El asunto viene de lejos y Meloni buscaba el momento propicio desde hace tiempo, también para enviar señales a su electorado más fiel de extrema derecha. El Gobierno ha ido subiendo el tono de alarma con cada manifestación que registra incidentes, como los destrozos causados en la estación de Milán en septiembre, durante una huelga general contra la ofensiva de Israel en Gaza.

Meloni ha ido alegando que existe un aumento del clima de violencia, sin renunciar al victimismo. Tras el asesinato en Estados Unidos del activista Charlie Kirk, no dudó en atacar a la oposición, que condenó de forma unánime el atentado, como si hubiera justificado la violencia: “Vengo de una comunidad política que a menudo ha sido acusada de difundir odio, justo por los mismos que celebran y justifican el asesinato de un chico culpable de defender con coraje sus ideas”. Luego aseguró que el momento actual es “un tiempo en el que el odio y la violencia política están volviendo a ser una realidad”.

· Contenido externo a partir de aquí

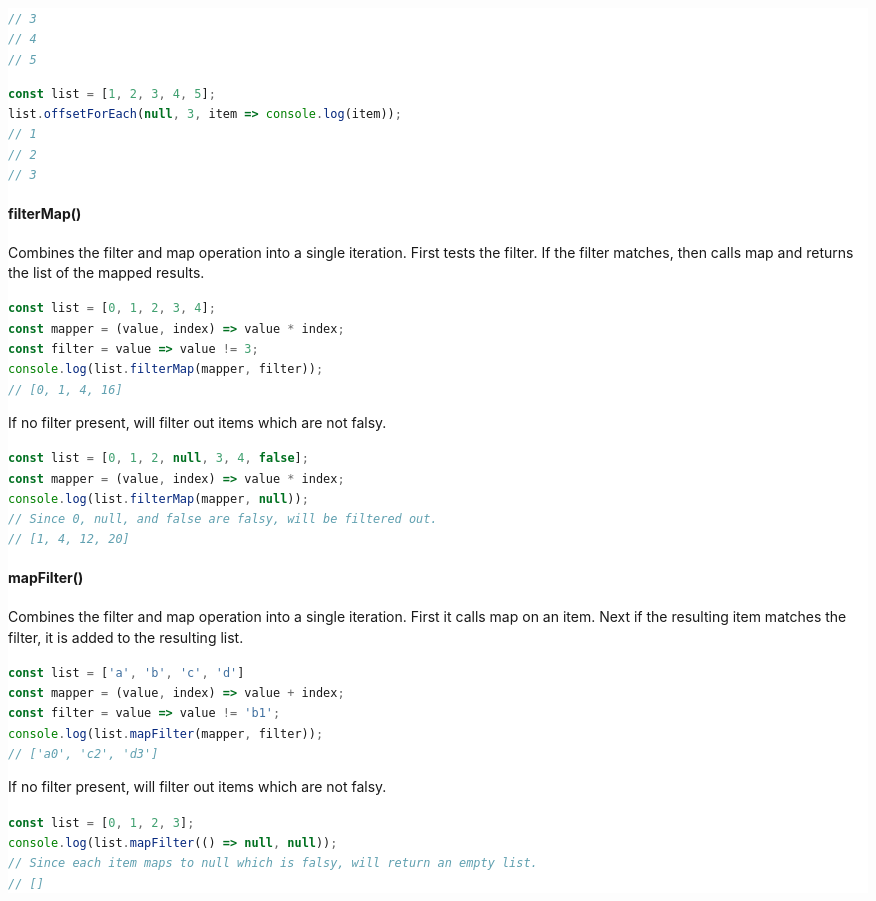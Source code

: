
```Javascript
// 3
// 4
// 5
```
```Javascript
const list = [1, 2, 3, 4, 5];
list.offsetForEach(null, 3, item => console.log(item));
// 1
// 2
// 3
```


#### filterMap()
Combines the filter and map operation into a single iteration. First tests the filter. If the filter
matches, then calls map and returns the list of the mapped results.
```Javascript
const list = [0, 1, 2, 3, 4];
const mapper = (value, index) => value * index;
const filter = value => value != 3;
console.log(list.filterMap(mapper, filter));
// [0, 1, 4, 16]
```

If no filter present, will filter out items which are not falsy.
```Javascript
const list = [0, 1, 2, null, 3, 4, false];
const mapper = (value, index) => value * index;
console.log(list.filterMap(mapper, null));
// Since 0, null, and false are falsy, will be filtered out.
// [1, 4, 12, 20]
```


#### mapFilter()
Combines the filter and map operation into a single iteration. First it calls map on an item.
Next if the resulting item matches the filter, it is added to the resulting list.
```Javascript
const list = ['a', 'b', 'c', 'd']
const mapper = (value, index) => value + index;
const filter = value => value != 'b1';
console.log(list.mapFilter(mapper, filter));
// ['a0', 'c2', 'd3']
```

If no filter present, will filter out items which are not falsy.
```Javascript
const list = [0, 1, 2, 3];
console.log(list.mapFilter(() => null, null));
// Since each item maps to null which is falsy, will return an empty list.
// []
```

Otro artículo del borrador legislativo, pulido también por Mattarella, establecía el llamado escudo penal para las fuerzas del orden. Es decir, que cuando un agente se vea involucrado en un suceso, el fiscal no le inscriba automáticamente como investigado, sino que tenga un tratamiento aparte al contemplarse de entrada circunstancias de justificación como legítima defensa, cumplimiento del deber o uso legítimo de armas. No obstante, el presidente de la República señaló que esta norma iba contra la igualdad de todos los ciudadanos ante la ley. La solución ha sido extender el precepto a cualquier persona.